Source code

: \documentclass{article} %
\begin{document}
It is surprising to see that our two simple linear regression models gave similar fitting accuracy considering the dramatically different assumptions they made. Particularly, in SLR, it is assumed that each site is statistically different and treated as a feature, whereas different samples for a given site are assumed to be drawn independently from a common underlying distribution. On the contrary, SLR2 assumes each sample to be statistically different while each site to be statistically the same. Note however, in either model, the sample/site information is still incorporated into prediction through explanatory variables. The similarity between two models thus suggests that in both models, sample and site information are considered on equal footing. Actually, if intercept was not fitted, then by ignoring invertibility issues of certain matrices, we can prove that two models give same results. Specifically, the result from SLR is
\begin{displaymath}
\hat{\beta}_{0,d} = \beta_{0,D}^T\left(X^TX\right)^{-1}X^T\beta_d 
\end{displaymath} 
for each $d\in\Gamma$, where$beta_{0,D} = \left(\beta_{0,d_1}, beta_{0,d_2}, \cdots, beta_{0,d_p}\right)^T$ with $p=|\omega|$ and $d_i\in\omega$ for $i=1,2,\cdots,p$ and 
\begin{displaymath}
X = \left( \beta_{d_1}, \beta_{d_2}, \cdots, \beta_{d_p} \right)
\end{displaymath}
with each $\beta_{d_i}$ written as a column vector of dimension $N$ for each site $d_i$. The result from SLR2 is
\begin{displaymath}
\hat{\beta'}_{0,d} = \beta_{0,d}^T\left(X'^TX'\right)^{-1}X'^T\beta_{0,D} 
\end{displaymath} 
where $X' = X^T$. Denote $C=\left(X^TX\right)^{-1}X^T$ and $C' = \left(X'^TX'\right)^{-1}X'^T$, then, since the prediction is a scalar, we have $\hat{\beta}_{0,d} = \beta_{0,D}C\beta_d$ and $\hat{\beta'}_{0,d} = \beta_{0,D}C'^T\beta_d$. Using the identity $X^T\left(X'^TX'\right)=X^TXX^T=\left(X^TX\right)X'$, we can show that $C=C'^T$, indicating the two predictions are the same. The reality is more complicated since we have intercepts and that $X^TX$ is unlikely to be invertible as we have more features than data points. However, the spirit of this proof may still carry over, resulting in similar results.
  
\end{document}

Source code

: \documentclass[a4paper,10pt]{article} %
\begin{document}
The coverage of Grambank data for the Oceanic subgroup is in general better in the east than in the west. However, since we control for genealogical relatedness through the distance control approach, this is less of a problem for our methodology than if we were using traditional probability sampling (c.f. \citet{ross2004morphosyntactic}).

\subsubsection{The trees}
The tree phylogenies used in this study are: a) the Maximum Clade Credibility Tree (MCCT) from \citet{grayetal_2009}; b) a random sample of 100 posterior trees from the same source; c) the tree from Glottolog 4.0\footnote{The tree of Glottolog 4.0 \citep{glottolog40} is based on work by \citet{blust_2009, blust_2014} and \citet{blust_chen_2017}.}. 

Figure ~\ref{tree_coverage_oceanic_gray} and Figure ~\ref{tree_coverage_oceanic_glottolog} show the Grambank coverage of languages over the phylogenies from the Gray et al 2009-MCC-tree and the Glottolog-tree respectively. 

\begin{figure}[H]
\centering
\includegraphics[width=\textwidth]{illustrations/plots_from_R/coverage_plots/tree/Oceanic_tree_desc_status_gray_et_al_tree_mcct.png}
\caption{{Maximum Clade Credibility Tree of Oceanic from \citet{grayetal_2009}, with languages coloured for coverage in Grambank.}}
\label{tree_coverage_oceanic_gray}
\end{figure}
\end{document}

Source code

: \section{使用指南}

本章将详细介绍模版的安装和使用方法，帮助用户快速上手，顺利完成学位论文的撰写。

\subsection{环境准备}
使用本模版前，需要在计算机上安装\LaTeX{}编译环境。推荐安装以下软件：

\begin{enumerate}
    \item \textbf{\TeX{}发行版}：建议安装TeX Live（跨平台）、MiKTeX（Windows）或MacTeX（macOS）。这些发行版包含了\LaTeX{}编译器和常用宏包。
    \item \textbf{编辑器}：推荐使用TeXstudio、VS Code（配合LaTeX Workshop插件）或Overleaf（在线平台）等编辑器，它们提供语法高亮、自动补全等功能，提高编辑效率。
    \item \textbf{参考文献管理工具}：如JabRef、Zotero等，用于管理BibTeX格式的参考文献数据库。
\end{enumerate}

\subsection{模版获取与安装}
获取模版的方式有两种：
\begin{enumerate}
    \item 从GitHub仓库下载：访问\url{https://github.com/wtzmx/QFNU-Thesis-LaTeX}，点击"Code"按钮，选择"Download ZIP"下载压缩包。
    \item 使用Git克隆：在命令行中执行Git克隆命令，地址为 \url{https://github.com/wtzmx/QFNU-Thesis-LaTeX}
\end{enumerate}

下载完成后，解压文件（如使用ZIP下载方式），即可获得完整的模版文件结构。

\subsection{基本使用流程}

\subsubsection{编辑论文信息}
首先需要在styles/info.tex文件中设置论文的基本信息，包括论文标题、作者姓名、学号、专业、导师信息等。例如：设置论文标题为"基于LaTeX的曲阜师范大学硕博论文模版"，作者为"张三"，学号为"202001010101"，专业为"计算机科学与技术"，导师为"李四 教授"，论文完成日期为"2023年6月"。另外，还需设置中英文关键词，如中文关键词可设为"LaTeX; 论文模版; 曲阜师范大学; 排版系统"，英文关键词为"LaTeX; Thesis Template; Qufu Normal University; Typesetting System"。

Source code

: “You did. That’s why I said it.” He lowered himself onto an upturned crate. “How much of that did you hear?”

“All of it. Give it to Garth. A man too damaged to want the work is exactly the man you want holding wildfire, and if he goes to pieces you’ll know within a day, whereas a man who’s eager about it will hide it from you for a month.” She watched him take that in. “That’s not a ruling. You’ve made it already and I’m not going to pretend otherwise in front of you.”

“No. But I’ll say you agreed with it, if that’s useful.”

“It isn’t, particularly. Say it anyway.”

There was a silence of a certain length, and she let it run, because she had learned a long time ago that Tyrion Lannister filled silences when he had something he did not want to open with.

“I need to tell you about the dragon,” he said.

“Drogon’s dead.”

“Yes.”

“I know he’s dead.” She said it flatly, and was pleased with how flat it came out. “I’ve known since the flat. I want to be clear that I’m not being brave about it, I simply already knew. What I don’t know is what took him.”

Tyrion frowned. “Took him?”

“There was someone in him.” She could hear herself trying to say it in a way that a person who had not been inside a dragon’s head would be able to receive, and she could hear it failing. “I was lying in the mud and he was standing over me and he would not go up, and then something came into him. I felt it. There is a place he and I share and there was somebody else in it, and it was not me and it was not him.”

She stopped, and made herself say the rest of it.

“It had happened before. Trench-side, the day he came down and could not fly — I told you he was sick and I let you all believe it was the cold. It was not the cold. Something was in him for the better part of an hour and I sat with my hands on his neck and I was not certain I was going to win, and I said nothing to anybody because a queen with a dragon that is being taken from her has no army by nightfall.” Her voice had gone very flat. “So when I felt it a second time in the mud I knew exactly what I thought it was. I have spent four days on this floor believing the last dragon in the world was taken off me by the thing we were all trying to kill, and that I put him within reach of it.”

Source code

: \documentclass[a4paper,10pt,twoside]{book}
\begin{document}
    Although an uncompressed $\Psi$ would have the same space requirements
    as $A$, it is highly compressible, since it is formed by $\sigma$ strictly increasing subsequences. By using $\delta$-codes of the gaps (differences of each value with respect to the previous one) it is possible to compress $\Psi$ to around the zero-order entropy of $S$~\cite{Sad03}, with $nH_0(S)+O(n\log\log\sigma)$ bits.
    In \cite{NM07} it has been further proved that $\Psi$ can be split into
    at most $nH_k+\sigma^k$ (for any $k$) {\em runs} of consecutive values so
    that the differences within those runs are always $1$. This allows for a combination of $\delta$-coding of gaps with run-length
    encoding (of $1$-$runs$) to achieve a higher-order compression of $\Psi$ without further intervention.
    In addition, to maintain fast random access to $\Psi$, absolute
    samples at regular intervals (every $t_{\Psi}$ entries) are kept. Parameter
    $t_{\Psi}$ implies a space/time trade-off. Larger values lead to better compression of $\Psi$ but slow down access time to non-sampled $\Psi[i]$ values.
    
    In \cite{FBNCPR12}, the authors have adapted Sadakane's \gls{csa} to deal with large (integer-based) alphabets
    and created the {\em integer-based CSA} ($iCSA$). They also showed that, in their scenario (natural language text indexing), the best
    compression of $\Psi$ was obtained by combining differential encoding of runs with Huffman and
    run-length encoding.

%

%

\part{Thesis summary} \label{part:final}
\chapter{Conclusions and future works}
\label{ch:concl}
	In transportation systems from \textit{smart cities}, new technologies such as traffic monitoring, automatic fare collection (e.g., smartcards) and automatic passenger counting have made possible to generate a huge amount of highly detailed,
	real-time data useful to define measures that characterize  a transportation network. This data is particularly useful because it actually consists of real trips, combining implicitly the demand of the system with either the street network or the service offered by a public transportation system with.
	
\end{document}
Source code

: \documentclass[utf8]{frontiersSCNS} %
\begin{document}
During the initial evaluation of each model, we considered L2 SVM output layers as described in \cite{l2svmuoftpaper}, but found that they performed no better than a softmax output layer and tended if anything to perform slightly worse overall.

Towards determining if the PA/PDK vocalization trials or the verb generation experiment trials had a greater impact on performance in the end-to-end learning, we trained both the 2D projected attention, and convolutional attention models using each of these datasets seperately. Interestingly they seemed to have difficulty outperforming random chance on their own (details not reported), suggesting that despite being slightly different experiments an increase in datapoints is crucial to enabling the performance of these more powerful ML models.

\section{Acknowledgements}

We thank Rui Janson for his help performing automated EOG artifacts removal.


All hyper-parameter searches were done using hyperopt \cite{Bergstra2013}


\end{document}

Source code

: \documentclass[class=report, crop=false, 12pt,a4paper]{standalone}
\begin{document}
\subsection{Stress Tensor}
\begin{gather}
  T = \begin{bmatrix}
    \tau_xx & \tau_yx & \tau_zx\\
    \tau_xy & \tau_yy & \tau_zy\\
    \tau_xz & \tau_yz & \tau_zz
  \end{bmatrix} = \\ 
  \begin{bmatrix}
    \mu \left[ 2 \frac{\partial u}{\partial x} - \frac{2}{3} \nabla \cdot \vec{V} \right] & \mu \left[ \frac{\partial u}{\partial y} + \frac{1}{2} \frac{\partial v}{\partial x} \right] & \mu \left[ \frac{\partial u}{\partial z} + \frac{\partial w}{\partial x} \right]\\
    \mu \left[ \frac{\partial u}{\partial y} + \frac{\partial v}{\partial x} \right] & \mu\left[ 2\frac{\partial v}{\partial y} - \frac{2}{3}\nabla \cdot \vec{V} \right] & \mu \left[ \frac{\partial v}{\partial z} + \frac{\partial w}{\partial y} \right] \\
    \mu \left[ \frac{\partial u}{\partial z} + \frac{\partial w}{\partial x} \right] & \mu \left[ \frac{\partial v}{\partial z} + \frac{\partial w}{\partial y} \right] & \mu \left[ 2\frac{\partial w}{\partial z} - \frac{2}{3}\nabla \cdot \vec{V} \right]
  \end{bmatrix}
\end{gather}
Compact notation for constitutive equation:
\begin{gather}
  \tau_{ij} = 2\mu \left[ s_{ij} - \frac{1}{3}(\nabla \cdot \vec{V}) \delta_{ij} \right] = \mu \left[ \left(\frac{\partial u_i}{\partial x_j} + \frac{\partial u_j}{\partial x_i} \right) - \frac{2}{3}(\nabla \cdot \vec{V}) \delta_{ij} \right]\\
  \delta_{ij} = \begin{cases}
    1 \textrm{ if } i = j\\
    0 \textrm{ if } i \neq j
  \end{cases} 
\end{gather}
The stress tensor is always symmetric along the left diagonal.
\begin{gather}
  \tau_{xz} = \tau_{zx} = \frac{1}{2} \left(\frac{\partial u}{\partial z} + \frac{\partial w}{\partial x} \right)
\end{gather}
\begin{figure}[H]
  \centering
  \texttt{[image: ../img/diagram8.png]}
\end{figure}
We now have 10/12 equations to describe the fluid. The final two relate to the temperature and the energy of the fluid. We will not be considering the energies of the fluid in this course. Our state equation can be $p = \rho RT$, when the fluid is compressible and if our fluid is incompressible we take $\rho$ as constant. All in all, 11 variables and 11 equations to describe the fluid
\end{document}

+--

# [Exercise]
Given the word "Maximum", show every line of the records that contains it.

# [Exercise result]
The tree phylogenies used in this study are: a) the Maximum Clade Credibility Tree (MCCT) from \citet{grayetal_2009}; b) a random sample of 100 posterior trees from the same source; c) the tree from Glottolog 4.0\footnote{The tree of Glottolog 4.0 \citep{glottolog40} is based on work by \citet{blust_2009, blust_2014} and \citet{blust_chen_2017}.}. 
\caption{{Maximum Clade Credibility Tree of Oceanic from \citet{grayetal_2009}, with languages coloured for coverage in Grambank.}}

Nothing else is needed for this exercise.